An ellipse has two foci. For every point on the ellipse, the sum of the distances to each foci is constant. This is what defines an ellipse. Another way of thinking about the definition of an ellipse is to allocate a set amount of string and fix the two ends of the string so that there is some slack between them. Then use a pencil to pull the string taught and trace the curve all the way around both fixed points. You will trace an ellipse and the fixed end points of the string will be the foci. Foci is the plural form of focus. In the picture below, \begin{align*}(h,k)\end{align*} is the center of the ellipse and the other two marked points are the foci.

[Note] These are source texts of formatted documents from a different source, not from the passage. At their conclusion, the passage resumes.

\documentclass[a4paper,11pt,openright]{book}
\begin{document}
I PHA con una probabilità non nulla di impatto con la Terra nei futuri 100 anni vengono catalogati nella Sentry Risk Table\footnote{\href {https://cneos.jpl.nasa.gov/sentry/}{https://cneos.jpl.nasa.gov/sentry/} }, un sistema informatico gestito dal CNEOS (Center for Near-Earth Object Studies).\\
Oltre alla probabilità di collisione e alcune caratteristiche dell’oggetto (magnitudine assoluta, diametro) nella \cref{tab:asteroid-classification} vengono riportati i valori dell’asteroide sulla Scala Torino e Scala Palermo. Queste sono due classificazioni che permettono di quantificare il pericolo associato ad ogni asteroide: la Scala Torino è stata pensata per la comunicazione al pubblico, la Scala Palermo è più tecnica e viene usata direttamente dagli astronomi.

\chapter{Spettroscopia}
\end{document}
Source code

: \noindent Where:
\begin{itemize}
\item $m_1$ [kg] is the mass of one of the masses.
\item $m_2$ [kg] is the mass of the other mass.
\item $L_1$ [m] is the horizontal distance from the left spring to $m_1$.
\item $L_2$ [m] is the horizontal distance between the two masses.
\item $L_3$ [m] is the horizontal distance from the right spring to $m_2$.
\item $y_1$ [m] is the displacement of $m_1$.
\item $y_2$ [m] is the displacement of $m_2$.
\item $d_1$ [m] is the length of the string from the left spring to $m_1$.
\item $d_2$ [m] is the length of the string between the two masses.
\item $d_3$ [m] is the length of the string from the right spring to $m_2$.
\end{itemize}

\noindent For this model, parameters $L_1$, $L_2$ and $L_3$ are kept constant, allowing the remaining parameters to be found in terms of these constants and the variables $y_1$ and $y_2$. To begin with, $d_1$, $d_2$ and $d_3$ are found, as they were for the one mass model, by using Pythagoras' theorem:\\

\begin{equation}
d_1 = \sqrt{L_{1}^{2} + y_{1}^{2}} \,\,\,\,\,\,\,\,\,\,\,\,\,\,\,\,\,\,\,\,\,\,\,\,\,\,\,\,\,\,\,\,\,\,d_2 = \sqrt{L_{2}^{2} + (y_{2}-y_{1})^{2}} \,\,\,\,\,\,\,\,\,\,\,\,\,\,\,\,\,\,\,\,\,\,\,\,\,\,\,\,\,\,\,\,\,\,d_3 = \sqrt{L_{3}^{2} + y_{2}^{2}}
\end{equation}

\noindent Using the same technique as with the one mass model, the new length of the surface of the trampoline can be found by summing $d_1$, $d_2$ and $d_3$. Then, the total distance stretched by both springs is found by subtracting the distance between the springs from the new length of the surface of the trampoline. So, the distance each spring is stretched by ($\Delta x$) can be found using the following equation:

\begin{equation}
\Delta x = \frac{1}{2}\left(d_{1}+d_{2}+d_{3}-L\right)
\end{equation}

The general equation for an ellipse is:

\begin{align*}\frac{(x-h)^2}{a^2}+\frac{(y-k)^2}{b^2}=1\end{align*}

In this case the major axis is horizontal because \begin{align*}a\end{align*}, the \begin{align*}x\end{align*}-radius, is larger. If the \begin{align*}y\end{align*}-radius were larger, then \begin{align*}a\end{align*} and \begin{align*}b\end{align*} would reverse. In other words, the coefficient \begin{align*}a\end{align*} always comes from the length of the semi major axis (the longer axis) and the coefficient \begin{align*}b\end{align*} always comes from the length of the semi minor axis (the shorter axis).

In order to find the locations of the two foci, you will need to find the focal radius represented as \begin{align*}c\end{align*} using the following relationship:

\begin{align*}a^2-b^2=c^2\end{align*}

Once you have the focal radius, measure from the center along the major axis to locate the foci. The general shape of an ellipse is measured using eccentricity. Eccentricity is a measure of how oval or how circular the shape is. Ellipses can have an eccentricity between 0 and 1 where a number close to 0 is extremely circular and a number close to 1 is less circular. Eccentricity is calculated by:

\begin{align*}e=\frac{c}{a}\end{align*}

Ellipses also have two directrix lines that correspond to each focus but on the outside of the ellipse. The distance from the center of the ellipse to each directrix line is \begin{align*}\frac{a^2}{c}\end{align*}.

**Example A**

Find the vertices (endpoints of the major axis), foci and eccentricity of the following ellipse.

\begin{align*}\frac{x^2}{25}+\frac{y^2}{16}=1\end{align*}

**Solution:** The center of this ellipse is at (0, 0). The semi major axis is \begin{align*}a=5\end{align*} and travels horizontally. This means that the vertices are at (5, 0) and (-5, 0). The semi-minor axis is \begin{align*}b=4\end{align*} and travels vertically.

\begin{align*}25-16&=c^2\\ 3&=c\end{align*}

The focal radius is 3. This means that the foci are at (3, 0) and (-3, 0).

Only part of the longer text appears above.